The task
Your output should reproduce each entry exactly, with none of its pictures.

-- Supplied material follows --

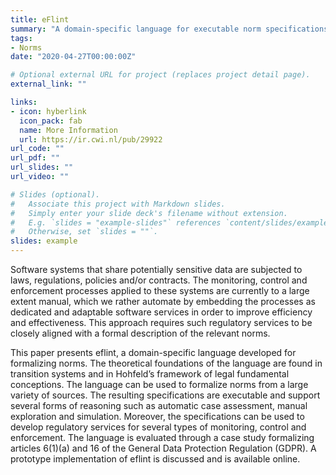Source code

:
 ```yaml
---
title: eFlint
summary: "A domain-specific language for executable norm specifications"
tags:
- Norms
date: "2020-04-27T00:00:00Z"

# Optional external URL for project (replaces project detail page).
external_link: ""

links:
- icon: hyberlink
  icon_pack: fab
  name: More Information
  url: https://ir.cwi.nl/pub/29922
url_code: ""
url_pdf: ""
url_slides: ""
url_video: ""

# Slides (optional).
#   Associate this project with Markdown slides.
#   Simply enter your slide deck's filename without extension.
#   E.g. `slides = "example-slides"` references `content/slides/example-slides.md`.
#   Otherwise, set `slides = ""`.
slides: example
---
```


Software systems that share potentially sensitive data are subjected to laws, regulations, policies and/or contracts. The monitoring, control and enforcement processes applied to these systems are currently to a large extent manual, which we rather automate by embedding the processes as dedicated and adaptable software services in order to improve efficiency and effectiveness. This approach requires such regulatory services to be closely aligned with a formal description of the relevant norms.

This paper presents eflint, a domain-specific language developed for formalizing norms. The theoretical foundations of the language are found in transition systems and in Hohfeld’s framework of legal fundamental conceptions. The language can be used to formalize norms from a large variety of sources. The resulting specifications are executable and support several forms of reasoning such as automatic case assessment, manual exploration and simulation. Moreover, the specifications can be used to develop regulatory services for several types of monitoring, control and enforcement. The language is evaluated through a case study formalizing articles 6(1)(a) and 16 of the General Data Protection Regulation (GDPR). A prototype implementation of eflint is discussed and is available online.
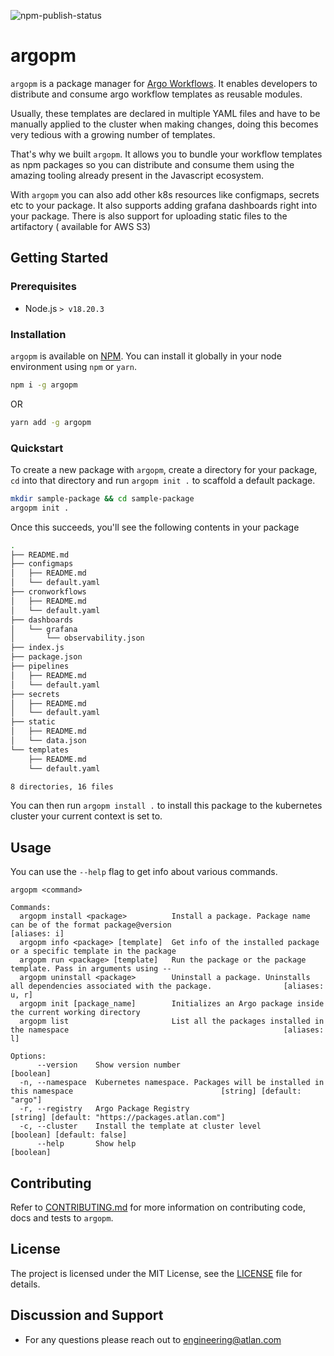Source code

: ![npm-publish-status](https://github.com/atlanhq/argopm/actions/workflows/npm-publish.yml/badge.svg)

# argopm

`argopm` is a package manager for [Argo Workflows](https://argoproj.github.io/argo-workflows/). It enables developers to
distribute and consume argo workflow templates as reusable modules.

Usually, these templates are declared in multiple YAML files and have to be manually applied to the cluster when making
changes, doing this becomes very tedious with a growing number of templates.

That's why we built `argopm`. It allows you to bundle your workflow templates as npm packages so you can distribute and
consume them using the amazing tooling already present in the Javascript ecosystem.

With `argopm` you can also add other k8s resources like configmaps, secrets etc to your package. It also supports adding
grafana dashboards right into your package. There is also support for uploading static files to the artifactory (
available for AWS S3)

## Getting Started

### Prerequisites

-   Node.js `> v18.20.3`

### Installation

`argopm` is available on [NPM](https://www.npmjs.com/package/argopm). You can install it globally in your node
environment using `npm` or `yarn`.

```bash
npm i -g argopm
```

OR

```bash
yarn add -g argopm
```

### Quickstart

To create a new package with `argopm`, create a directory for your package, `cd` into that directory and
run `argopm init .` to scaffold a default package.

```bash
mkdir sample-package && cd sample-package
argopm init .
```

Once this succeeds, you'll see the following contents in your package

```bash
.
├── README.md
├── configmaps
│   ├── README.md
│   └── default.yaml
├── cronworkflows
│   ├── README.md
│   └── default.yaml
├── dashboards
│   └── grafana
│       └── observability.json
├── index.js
├── package.json
├── pipelines
│   ├── README.md
│   └── default.yaml
├── secrets
│   ├── README.md
│   └── default.yaml
├── static
│   ├── README.md
│   └── data.json
└── templates
    ├── README.md
    └── default.yaml

8 directories, 16 files
```

You can then run `argopm install .` to install this package to the kubernetes cluster your current context is set to.

## Usage

You can use the `--help` flag to get info about various commands.

```
argopm <command>

Commands:
  argopm install <package>          Install a package. Package name can be of the format package@version                            [aliases: i]
  argopm info <package> [template]  Get info of the installed package or a specific template in the package
  argopm run <package> [template]   Run the package or the package template. Pass in arguments using --
  argopm uninstall <package>        Uninstall a package. Uninstalls all dependencies associated with the package.                [aliases: u, r]
  argopm init [package_name]        Initializes an Argo package inside the current working directory
  argopm list                       List all the packages installed in the namespace                                                [aliases: l]

Options:
      --version    Show version number                                                                                                 [boolean]
  -n, --namespace  Kubernetes namespace. Packages will be installed in this namespace                                 [string] [default: "argo"]
  -r, --registry   Argo Package Registry                                                        [string] [default: "https://packages.atlan.com"]
  -c, --cluster    Install the template at cluster level                                                              [boolean] [default: false]
      --help       Show help                                                                                                           [boolean]
```

## Contributing

Refer to [CONTRIBUTING.md](/CONTRIBUTING.md) for more information on contributing code, docs and tests to `argopm`.

## License

The project is licensed under the MIT License, see the [LICENSE](LICENSE) file for details.

## Discussion and Support
-   For any questions please reach out to engineering@atlan.com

-- Supplied material concluded --

Output for this exercise
Source code

:
 ```yaml
---
title: eFlint
summary: "A domain-specific language for executable norm specifications"
tags:
- Norms
date: "2020-04-27T00:00:00Z"

# Optional external URL for project (replaces project detail page).
external_link: ""

links:
- icon: hyberlink
  icon_pack: fab
  name: More Information
  url: https://ir.cwi.nl/pub/29922
url_code: ""
url_pdf: ""
url_slides: ""
url_video: ""

# Slides (optional).
#   Associate this project with Markdown slides.
#   Simply enter your slide deck's filename without extension.
#   E.g. `slides = "example-slides"` references `content/slides/example-slides.md`.
#   Otherwise, set `slides = ""`.
slides: example
---
```


Software systems that share potentially sensitive data are subjected to laws, regulations, policies and/or contracts. The monitoring, control and enforcement processes applied to these systems are currently to a large extent manual, which we rather automate by embedding the processes as dedicated and adaptable software services in order to improve efficiency and effectiveness. This approach requires such regulatory services to be closely aligned with a formal description of the relevant norms.

This paper presents eflint, a domain-specific language developed for formalizing norms. The theoretical foundations of the language are found in transition systems and in Hohfeld’s framework of legal fundamental conceptions. The language can be used to formalize norms from a large variety of sources. The resulting specifications are executable and support several forms of reasoning such as automatic case assessment, manual exploration and simulation. Moreover, the specifications can be used to develop regulatory services for several types of monitoring, control and enforcement. The language is evaluated through a case study formalizing articles 6(1)(a) and 16 of the General Data Protection Regulation (GDPR). A prototype implementation of eflint is discussed and is available online.
Source code

: ![npm-publish-status](https://github.com/atlanhq/argopm/actions/workflows/npm-publish.yml/badge.svg)

# argopm

`argopm` is a package manager for [Argo Workflows](https://argoproj.github.io/argo-workflows/). It enables developers to
distribute and consume argo workflow templates as reusable modules.

Usually, these templates are declared in multiple YAML files and have to be manually applied to the cluster when making
changes, doing this becomes very tedious with a growing number of templates.

That's why we built `argopm`. It allows you to bundle your workflow templates as npm packages so you can distribute and
consume them using the amazing tooling already present in the Javascript ecosystem.

With `argopm` you can also add other k8s resources like configmaps, secrets etc to your package. It also supports adding
grafana dashboards right into your package. There is also support for uploading static files to the artifactory (
available for AWS S3)

## Getting Started

### Prerequisites

-   Node.js `> v18.20.3`

### Installation

`argopm` is available on [NPM](https://www.npmjs.com/package/argopm). You can install it globally in your node
environment using `npm` or `yarn`.

```bash
npm i -g argopm
```

OR

```bash
yarn add -g argopm
```

### Quickstart

To create a new package with `argopm`, create a directory for your package, `cd` into that directory and
run `argopm init .` to scaffold a default package.

```bash
mkdir sample-package && cd sample-package
argopm init .
```

Once this succeeds, you'll see the following contents in your package

```bash
.
├── README.md
├── configmaps
│   ├── README.md
│   └── default.yaml
├── cronworkflows
│   ├── README.md
│   └── default.yaml
├── dashboards
│   └── grafana
│       └── observability.json
├── index.js
├── package.json
├── pipelines
│   ├── README.md
│   └── default.yaml
├── secrets
│   ├── README.md
│   └── default.yaml
├── static
│   ├── README.md
│   └── data.json
└── templates
    ├── README.md
    └── default.yaml

8 directories, 16 files
```

You can then run `argopm install .` to install this package to the kubernetes cluster your current context is set to.

## Usage

You can use the `--help` flag to get info about various commands.

```
argopm <command>

Commands:
  argopm install <package>          Install a package. Package name can be of the format package@version                            [aliases: i]
  argopm info <package> [template]  Get info of the installed package or a specific template in the package
  argopm run <package> [template]   Run the package or the package template. Pass in arguments using --
  argopm uninstall <package>        Uninstall a package. Uninstalls all dependencies associated with the package.                [aliases: u, r]
  argopm init [package_name]        Initializes an Argo package inside the current working directory
  argopm list                       List all the packages installed in the namespace                                                [aliases: l]

Options:
      --version    Show version number                                                                                                 [boolean]
  -n, --namespace  Kubernetes namespace. Packages will be installed in this namespace                                 [string] [default: "argo"]
  -r, --registry   Argo Package Registry                                                        [string] [default: "https://packages.atlan.com"]
  -c, --cluster    Install the template at cluster level                                                              [boolean] [default: false]
      --help       Show help                                                                                                           [boolean]
```

## Contributing

Refer to [CONTRIBUTING.md](/CONTRIBUTING.md) for more information on contributing code, docs and tests to `argopm`.

## License

The project is licensed under the MIT License, see the [LICENSE](LICENSE) file for details.

## Discussion and Support
-   For any questions please reach out to engineering@atlan.com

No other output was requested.